Gullible Jones was right, the free market has it's place, but we already know exactly where it ends up when left entirely to it's own vices. We end up with monopolies that own absolutely everything, giving consumers no choices, and no viability for competitors. This is exactly why we've instituted antitrust and broken up corporations that owned entire markets. That was not because the government hates corporate freedom (believe it or not it's actually very pro-corporate), but because the free market failed to become competitive on it's own.

The point is that the free market is not the magic bullet for all problems. It's not going to solve discrimination in the future if it hasn't done so already.

It really sounds like your OK having employer discrimination assuming other employers exist who don't discriminate, is that a fair assessment of your opinion? Condoning wrongness on the basis that someone else isn't doing wrong... don't you think that's a slippery slope?

Reply Parent Score: 4

DrJohnnyFever Member since:

The free market rewards those who make good choices and punishes those who will make a bad choice based on irrational prejudices. This is just how it works. There is no assumption, it is what it is.

The burden of proof is on you. The government is elected by the class of idiots you seem to think can't run their own lives. How can you assume the moves of the government are correct? How can you assume a law or regulation that on its face appears to be positive but certainly has unanticipated and potentially harmful effects?

The government amplifies mistakes. This is a a necessary consequence of centralized power. Its not just me saying this. It is the reason why nearly everyone agrees we need to have a limited government in one way or another. We obviously wouldn't support a government that tells us how to live our lives in every conceivable detail even if it were right most of the time.

You know how to use Google. Look up the statistics on gay employment. You're capable of checking things if you find it so hard to believe. These aren't secrets, they are widely published facts. Find a source you trust and read the details.

People criticize the free market as being incapable of doing all sorts of things. Nobody can point to an example of a free market failing as the government has its hands so deep into everything you can't tell what causes what. All we can go on is logic. I still don't understand how we can argue about gay employment being in such a crisis when there are clearly gay friendly companies to work for (such as Apple, the topic of the article here) and nobody can tell me why they would want to work for an anti-gay company!

Let the market work! Stay away from anti-gay employers! If you're gay, let those companies suffer the loss of your labor!

Its so rational I don't see the issue. I also want to point out I'm not the one here posting about "disapproving of homosexual behavior in the workplace" and other nonsense. I'm neutral on sexuality completely. I have many gay friends who 100% agree with me on these issues.
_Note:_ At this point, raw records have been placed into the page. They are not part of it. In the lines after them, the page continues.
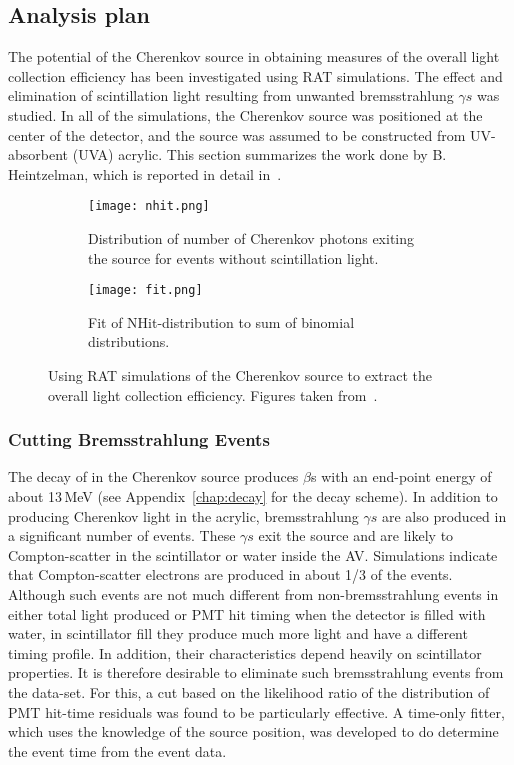 \subsection{Analysis plan}
The potential of the Cherenkov source in obtaining measures of the overall light collection efficiency has been investigated using RAT simulations. The effect and elimination of scintillation light resulting from unwanted bremsstrahlung $\gamma s$  was studied.  In all of the simulations, the Cherenkov source was positioned at the center of the detector, and the source
was assumed to be constructed from UV-absorbent (UVA) acrylic. This section summarizes the work done by B. Heintzelman, which is reported in detail in~\cite{Heintzelman:2013}.
 
 \begin{figure}
 \begin{subfigure}{.48\textwidth}
   \texttt{[image: nhit.png]}
   \caption{Distribution of number of Cherenkov photons exiting the source for events without scintillation light.}
   \label{fig:nphotons}
 \end{subfigure}
 \hspace{0.5cm}
 \begin{subfigure}{.48\textwidth}
   \texttt{[image: fit.png]}
   \caption{Fit of NHit-distribution to sum of binomial distributions.}
   \label{fig:fit}
 \end{subfigure}
 \caption{Using RAT simulations of the Cherenkov source to extract the overall light collection efficiency. Figures taken from~\cite{Heintzelman:2013}. }
 \label{fig:heintzelman-plots}
 \end{figure}
 
\subsubsection{Cutting Bremsstrahlung Events}
The decay of \Li in the Cherenkov source produces $\beta$s with an end-point energy of about 13\,MeV (see Appendix~\ref{chap:decay} for the decay scheme). In addition to producing Cherenkov light in the acrylic, bremsstrahlung $\gamma s$ are also produced in a significant number of events.  These $\gamma s$  exit the source and are likely to Compton-scatter in the scintillator or water inside the AV.  Simulations indicate that Compton-scatter electrons are produced in about 1/3 of the events.  Although such events are not much different from non-bremsstrahlung events in either total light produced or PMT hit timing when the detector is filled with water, in scintillator fill they produce much more light and have a different timing profile.  In addition, their characteristics depend heavily on scintillator properties. It is therefore desirable to eliminate such bremsstrahlung events from the data-set. For this, a cut based on the likelihood ratio of the distribution of PMT hit-time residuals was found to be particularly effective. A time-only fitter, which uses the knowledge of the source position, was developed to do determine the event time from the event data.

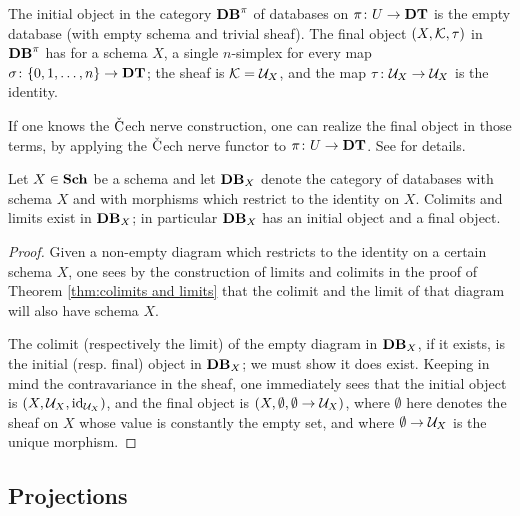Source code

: \documentclass{amsart}
\def\DT{{\bf DT}}
\def\Sch{{\bf Sch}}
\def\Cech{$\check{\tn{C}}$ech }
\def\Data{{\bf DB}}
\begin{document}
\begin{remark}

The initial object in the category $\Data^\pi$ of databases on $\pi\taking U\to\DT$ is the empty database (with empty schema and trivial sheaf).  The final object $(X,\mathcal{K},\tau)$ in $\Data^\pi$ has for a schema $X$, a single $n$-simplex for every map $\sigma\taking\{0,1,\ldots,n\}\to\DT$; the sheaf is $\mathcal{K}=\mathcal{U}_X$, and the map $\tau\colon\mathcal{U}_X\rightarrow\mathcal{U}_X$ is the identity.

If one knows the \Cech nerve construction, one can realize the final object in those terms, by applying the \Cech nerve functor to $\pi\taking U\to\DT$.  See \cite[3.1]{Spi} for details.

\end{remark}

\begin{corollary}\label{cor:colimits and limits}

Let $X\in\Sch$ be a schema and let $\Data_X$ denote the category of databases with schema $X$ and with morphisms which restrict to the identity on $X$.  Colimits and limits exist in $\Data_X$; in particular $\Data_X$ has an initial object and a final object.

\end{corollary}

\begin{proof}

Given a non-empty diagram which restricts to the identity on a certain schema $X$, one sees by the construction of limits and colimits in the proof of Theorem \ref{thm:colimits and limits} that the colimit and the limit of that diagram will also have schema $X$.  

The colimit (respectively the limit) of the empty diagram in $\Data_X$, if it exists, is the initial (resp. final) object in $\Data_X$; we must show it does exist.  Keeping in mind the contravariance in the sheaf, one immediately sees that the initial object is $(X,\mathcal{U}_X,\textnormal{id}_{\mathcal{U}_X})$, and the final object is $(X,\emptyset,\emptyset\rightarrow\mathcal{U}_X)$, where $\emptyset$ here denotes the sheaf on $X$ whose value is constantly the empty set, and where $\emptyset\rightarrow\mathcal{U}_X$ is the unique morphism.


\end{proof}

\subsection{Projections}\label{subsec:projections}
\end{document}
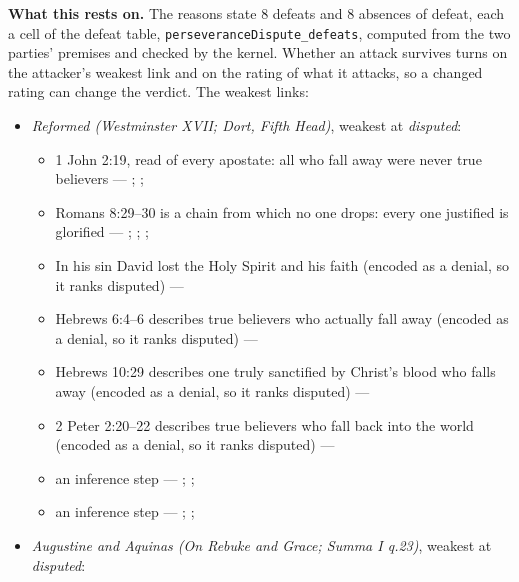 \documentclass[11pt]{article}
\begin{document}
\par\noindent\textbf{What this rests on.} The reasons state 8 defeats and 8 absences of defeat, each a cell of the defeat table, \texttt{perseverance\allowbreak{}Dispute\_\allowbreak{}defeats}, computed from the two parties' premises and checked by the kernel. Whether an attack survives turns on the attacker's weakest link and on the rating of what it attacks, so a changed rating can change the verdict. The weakest links:
\begin{itemize}
\item \emph{Reformed (Westminster XVII; Dort, Fifth Head)}, weakest at \emph{disputed}:
\begin{itemize}
\item 1 John 2:19, read of every apostate: all who fall away were never true believers --- \cite[594--595]{owen-works-11-perseverance}; \cite[191--192]{calvin-commentaries-catholic-epistles}; \cite[479--480]{npnf1-05-1887}
\item Romans 8:29–30 is a chain from which no one drops: every one justified is glorified --- \cite[582--583]{schaff-creeds-christendom-3-1977}; \cite[557]{schaff-creeds-christendom-3-1977}; \cite[384]{wesley-explanatory-notes-nt}; \cite[413]{wesley-works-9-1827}
\item In his sin David lost the Holy Spirit and his faith (encoded as a denial, so it ranks disputed) --- \cite[299--300]{calvin-psalms-2-1846}
\item Hebrews 6:4–6 describes true believers who actually fall away (encoded as a denial, so it ranks disputed) --- \cite[137--138]{calvin-hebrews-1853}
\item Hebrews 10:29 describes one truly sanctified by Christ’s blood who falls away (encoded as a denial, so it ranks disputed) --- \cite[545--546]{owen-works-23-1855}
\item 2 Peter 2:20–22 describes true believers who fall back into the world (encoded as a denial, so it ranks disputed) --- \cite[410--412]{calvin-commentaries-catholic-epistles}
\item an inference step --- \cite[444--445]{wesley-works-9-1827}; \cite[415--416]{calvin-commentary-john-1847}; \cite[Solid Declaration XI.45]{concordia-triglotta-1921}
\item an inference step --- \cite[Trent, Session VI (1547), ch. 13]{tanner-decrees-1990}; \cite[40]{waterworth-trent-1848}; \cite[Solid Declaration XI.42]{concordia-triglotta-1921}
\end{itemize}
\item \emph{Augustine and Aquinas (On Rebuke and Grace; Summa I q.23)}, weakest at \emph{disputed}:

\end{itemize}
\end{document}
There is no monopoly of opinion in the gay community. At gay pride in Minneapolis, the Libertarians and anarcho-capitalist leaning groups were quite popular.

Anyway. Someone explain to me why A) they want to work for an anti-gay employer and B) how it will be helpful for them to support anti-gay employers by giving them their labor when the anti-gay employer could suffer by losing that labor and C) whether all that is worth the possibility of a company not hiring an openly gay person not because they are anti-gay but are in fear of lawsuits under this law if the gay employee ever gets fired for an unrelated reason. aka the chilling effect.